Why this specific time? What are the different circumstances? 🤷♀️
our oldest will come down at like 9pm and stuff and ask for a tea and say she forgot the time or do something that’s will trigger a debate with me and my wife.
She may have genuinely forgot the time. Why does she have to ASK for a tea? Can't she be shown how to make her own cup? ☕️
I have tried to speak to my wife about this and stated she has all day to do these things.
WRONG. Your daughter may have been in school all day, then clubs/meeting pals, homework and having her evening meal. 😬
she just went and ran a bath the other day and gone 9pm and I got annoyed me and my wife debated and I said now she sees we argued just see the upcoming days she will do things.. and today she came asking for a sandwich at like 9pm.
is this for real?
You said now look at the upcoming days she will do things, and then she asked for a sandwich?
You are setting her up to fail, that girl cannot win!
Do you enjoy feeling like you have been proved right?
my wife moans at me saying you don’t choose when your hungry she’s growing and maybe she just wants a bath.
and I don’t disagree but it feels like she does these things on purpose knowing the rules and knowing we will disagree.
Your wife is correct. You don't disagree, but feel like she does these things on purpose? So you want to have it both ways, to prove yourself as right. 😒
my point is the others should just come down for things when they feel like it too then but apparently that’s not the case.
just to clarify my kids are well loved and looked after and fed I just believe rules should be in place to keep a form or order and it seems she does it on purpose she’s 14 years old..
Ahh so IT IS definitely your oldest that you have the problem with, as all the other children are not bothering you and follow the draconian rules to the letter?
Maybe it's because they fear you after hearing you then argue after witnessing their older sisters normal actions.
😠
They also come and ask for something to eat throughout the days and I make judgment if they can have it depending on dinner time or whatever
You make judgement? Wow the choice of your language is VERY telling in this OP.
You sound like very very hard work to live with.
I will put a scenario to you and see how it would go in YOUR house.

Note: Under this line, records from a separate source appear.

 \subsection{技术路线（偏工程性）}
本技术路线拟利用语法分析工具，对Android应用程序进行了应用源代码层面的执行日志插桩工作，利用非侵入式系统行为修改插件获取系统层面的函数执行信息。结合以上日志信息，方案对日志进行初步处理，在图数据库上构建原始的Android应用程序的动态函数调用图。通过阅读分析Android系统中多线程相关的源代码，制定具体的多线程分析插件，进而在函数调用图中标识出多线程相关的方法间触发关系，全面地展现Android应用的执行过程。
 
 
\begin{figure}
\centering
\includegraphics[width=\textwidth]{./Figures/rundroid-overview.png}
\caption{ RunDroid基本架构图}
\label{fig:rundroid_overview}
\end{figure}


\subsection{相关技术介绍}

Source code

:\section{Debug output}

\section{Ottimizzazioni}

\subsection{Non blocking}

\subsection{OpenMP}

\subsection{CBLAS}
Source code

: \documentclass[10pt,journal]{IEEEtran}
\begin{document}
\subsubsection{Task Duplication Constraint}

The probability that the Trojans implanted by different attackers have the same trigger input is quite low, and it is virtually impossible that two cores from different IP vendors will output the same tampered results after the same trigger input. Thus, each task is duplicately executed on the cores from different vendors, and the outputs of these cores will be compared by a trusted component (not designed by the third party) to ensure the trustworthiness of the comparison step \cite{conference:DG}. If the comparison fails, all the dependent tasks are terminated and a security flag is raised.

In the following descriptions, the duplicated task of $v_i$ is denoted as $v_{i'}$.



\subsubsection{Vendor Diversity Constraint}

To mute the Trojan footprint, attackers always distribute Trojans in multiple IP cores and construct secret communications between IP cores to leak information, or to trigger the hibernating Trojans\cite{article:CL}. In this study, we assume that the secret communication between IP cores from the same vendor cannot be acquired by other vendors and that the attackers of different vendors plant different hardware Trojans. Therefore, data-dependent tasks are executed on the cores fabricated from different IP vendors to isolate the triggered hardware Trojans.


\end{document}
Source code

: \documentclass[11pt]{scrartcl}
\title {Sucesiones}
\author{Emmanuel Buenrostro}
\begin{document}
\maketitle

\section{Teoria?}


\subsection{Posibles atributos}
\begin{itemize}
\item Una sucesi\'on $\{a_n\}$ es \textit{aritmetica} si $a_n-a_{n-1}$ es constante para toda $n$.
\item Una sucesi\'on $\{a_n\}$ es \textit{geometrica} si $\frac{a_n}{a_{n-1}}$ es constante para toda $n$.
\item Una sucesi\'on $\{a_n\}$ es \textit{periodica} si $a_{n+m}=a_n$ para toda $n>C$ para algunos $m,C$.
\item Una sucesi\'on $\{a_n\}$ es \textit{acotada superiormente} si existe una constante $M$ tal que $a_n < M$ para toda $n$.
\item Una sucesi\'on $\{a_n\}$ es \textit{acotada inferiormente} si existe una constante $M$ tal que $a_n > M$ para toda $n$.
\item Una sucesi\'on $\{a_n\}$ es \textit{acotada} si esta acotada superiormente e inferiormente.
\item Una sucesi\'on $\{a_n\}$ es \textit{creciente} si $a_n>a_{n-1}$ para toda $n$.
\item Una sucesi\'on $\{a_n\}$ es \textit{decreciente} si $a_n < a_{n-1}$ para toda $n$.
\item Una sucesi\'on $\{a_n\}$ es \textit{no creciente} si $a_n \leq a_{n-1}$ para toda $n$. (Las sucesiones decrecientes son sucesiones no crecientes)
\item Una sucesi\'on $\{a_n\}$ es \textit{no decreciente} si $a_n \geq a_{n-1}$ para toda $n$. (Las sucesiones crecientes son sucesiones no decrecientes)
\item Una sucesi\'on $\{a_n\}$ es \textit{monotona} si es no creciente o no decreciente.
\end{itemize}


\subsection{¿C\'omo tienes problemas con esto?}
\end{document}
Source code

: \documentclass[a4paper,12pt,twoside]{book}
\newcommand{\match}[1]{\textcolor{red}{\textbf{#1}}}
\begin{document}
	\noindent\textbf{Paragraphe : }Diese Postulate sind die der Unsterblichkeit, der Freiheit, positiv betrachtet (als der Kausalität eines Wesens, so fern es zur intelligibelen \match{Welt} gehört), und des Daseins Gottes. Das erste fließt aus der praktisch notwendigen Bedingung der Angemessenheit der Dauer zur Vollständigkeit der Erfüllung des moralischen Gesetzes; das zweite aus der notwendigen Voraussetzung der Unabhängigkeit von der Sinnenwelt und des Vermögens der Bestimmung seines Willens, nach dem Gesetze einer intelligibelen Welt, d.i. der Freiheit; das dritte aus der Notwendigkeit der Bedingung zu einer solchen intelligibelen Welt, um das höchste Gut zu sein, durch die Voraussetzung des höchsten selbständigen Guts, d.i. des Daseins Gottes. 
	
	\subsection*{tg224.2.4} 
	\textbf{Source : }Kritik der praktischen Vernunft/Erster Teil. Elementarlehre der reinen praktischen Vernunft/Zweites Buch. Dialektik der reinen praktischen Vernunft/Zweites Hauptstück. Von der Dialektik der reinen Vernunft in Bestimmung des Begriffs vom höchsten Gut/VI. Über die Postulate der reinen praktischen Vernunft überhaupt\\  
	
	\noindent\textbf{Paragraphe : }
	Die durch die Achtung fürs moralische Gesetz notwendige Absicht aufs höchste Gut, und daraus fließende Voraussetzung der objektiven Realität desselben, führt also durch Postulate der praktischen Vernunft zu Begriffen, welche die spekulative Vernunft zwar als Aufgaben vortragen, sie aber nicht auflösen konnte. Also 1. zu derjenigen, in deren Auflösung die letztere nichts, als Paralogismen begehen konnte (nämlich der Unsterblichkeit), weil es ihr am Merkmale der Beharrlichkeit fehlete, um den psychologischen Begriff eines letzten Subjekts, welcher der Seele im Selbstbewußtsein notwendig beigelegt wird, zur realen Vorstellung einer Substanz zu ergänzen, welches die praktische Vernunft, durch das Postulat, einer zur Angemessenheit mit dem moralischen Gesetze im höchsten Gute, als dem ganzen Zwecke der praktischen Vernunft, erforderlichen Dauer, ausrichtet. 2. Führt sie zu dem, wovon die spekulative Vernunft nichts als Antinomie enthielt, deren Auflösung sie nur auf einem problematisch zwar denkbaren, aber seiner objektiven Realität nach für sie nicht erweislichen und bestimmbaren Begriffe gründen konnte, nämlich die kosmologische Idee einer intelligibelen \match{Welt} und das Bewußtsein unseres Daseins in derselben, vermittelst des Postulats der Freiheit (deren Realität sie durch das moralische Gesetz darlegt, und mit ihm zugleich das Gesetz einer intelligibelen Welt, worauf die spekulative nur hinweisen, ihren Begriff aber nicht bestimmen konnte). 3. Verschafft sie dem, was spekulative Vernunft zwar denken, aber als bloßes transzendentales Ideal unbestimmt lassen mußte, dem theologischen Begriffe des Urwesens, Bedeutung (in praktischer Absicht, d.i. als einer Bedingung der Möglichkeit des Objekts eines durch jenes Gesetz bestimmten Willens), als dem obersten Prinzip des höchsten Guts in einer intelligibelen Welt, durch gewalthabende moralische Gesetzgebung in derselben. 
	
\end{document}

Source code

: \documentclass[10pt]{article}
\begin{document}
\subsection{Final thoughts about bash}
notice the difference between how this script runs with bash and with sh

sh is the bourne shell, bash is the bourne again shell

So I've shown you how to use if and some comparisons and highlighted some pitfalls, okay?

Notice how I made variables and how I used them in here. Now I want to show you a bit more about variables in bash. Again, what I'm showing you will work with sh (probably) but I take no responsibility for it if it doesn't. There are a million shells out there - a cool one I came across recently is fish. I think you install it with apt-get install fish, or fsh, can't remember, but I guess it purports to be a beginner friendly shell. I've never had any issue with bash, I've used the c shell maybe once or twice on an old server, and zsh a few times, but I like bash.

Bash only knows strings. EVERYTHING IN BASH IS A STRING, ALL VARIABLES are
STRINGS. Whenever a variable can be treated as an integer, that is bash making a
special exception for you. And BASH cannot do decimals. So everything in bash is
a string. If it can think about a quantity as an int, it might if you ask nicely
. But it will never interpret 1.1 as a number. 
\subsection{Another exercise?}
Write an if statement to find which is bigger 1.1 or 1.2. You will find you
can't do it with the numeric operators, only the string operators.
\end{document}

Young girl aged 14, goes for a wee and suddenly without warning, finds that she's came on a very heavy period at 9pm. Its everywhere, she becomes ravenous and it hurts, A LOT.
But because it is past her 8:30pm (kitchen's now closed as is the downstairs area) cut off time, she thinks nope, I will have to crack on.
No bath - which would clean her up
No food - which would make her feel better.
No cuppa tea - which would soothe her.
Would this scenario fall under your comment of Obvs there’s times when it’s different due to circumstances.
then OP?
Would this poor girl have to explain to her draconian stepdad (you) that she is on a heavy period and that is why she would like to be permitted to go downstairs for food and a hot drink, then she must await your judgement and final decision on the matter?
Nope OP, I believe YABU and it is disgraceful.
You sound like A DICTATOR in your own home. 👿
My father was actually strict, we had a rule of - in bedroom by 9 and lights out by 10pm on a school night as 14 year olds.
But during the weekend, it was fun and a bit more relaxed.
But even my old dad would say, this house is a democracy and not a dictatorship and the rules are flexible, and he was from.the generation of 'kids are seen and not heard' and was born the year after WW2 ended!
Yet he sounds more easy going than you! 😨
He certainly didn't have rules around food, and would make sure we had lots of food in the cupboards, as he grew up starving poor, and knew that teens could eat forever!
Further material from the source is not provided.